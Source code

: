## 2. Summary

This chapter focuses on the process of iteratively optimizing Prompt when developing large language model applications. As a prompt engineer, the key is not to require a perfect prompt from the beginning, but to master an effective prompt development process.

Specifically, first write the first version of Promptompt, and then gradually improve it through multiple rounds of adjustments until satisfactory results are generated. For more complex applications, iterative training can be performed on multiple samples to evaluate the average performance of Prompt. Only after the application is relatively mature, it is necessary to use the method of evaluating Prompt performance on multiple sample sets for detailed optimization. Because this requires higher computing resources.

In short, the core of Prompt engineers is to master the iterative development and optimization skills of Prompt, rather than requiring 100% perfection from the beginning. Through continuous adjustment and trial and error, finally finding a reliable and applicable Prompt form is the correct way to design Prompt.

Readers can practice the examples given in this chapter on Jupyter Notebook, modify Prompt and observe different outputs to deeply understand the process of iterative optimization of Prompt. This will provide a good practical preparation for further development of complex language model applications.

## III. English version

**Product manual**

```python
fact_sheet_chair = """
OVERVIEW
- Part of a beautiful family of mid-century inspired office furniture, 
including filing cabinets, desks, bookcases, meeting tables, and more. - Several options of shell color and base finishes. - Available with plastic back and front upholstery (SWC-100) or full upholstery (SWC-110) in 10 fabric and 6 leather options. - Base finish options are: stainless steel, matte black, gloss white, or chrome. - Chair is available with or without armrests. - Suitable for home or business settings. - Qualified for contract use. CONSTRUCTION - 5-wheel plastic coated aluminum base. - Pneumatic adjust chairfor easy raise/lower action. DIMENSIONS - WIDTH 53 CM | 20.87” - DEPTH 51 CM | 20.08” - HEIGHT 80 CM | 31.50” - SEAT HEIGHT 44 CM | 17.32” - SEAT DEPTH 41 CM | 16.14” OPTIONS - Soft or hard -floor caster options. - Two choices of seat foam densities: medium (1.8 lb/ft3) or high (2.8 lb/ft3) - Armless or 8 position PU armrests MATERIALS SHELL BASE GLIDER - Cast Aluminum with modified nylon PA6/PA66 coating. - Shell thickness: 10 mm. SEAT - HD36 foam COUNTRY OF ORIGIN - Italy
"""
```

> **Exercise details**
Go through the entries and copy each line holding the string "Prompt".

> **Written reply**
This chapter focuses on the process of iteratively optimizing Prompt when developing large language model applications. As a prompt engineer, the key is not to require a perfect prompt from the beginning, but to master an effective prompt development process.
Specifically, first write the first version of Promptompt, and then gradually improve it through multiple rounds of adjustments until satisfactory results are generated. For more complex applications, iterative training can be performed on multiple samples to evaluate the average performance of Prompt. Only after the application is relatively mature, it is necessary to use the method of evaluating Prompt performance on multiple sample sets for detailed optimization. Because this requires higher computing resources.
In short, the core of Prompt engineers is to master the iterative development and optimization skills of Prompt, rather than requiring 100% perfection from the beginning. Through continuous adjustment and trial and error, finally finding a reliable and applicable Prompt form is the correct way to design Prompt.
Readers can practice the examples given in this chapter on Jupyter Notebook, modify Prompt and observe different outputs to deeply understand the process of iterative optimization of Prompt. This will provide a good practical preparation for further development of complex language model applications.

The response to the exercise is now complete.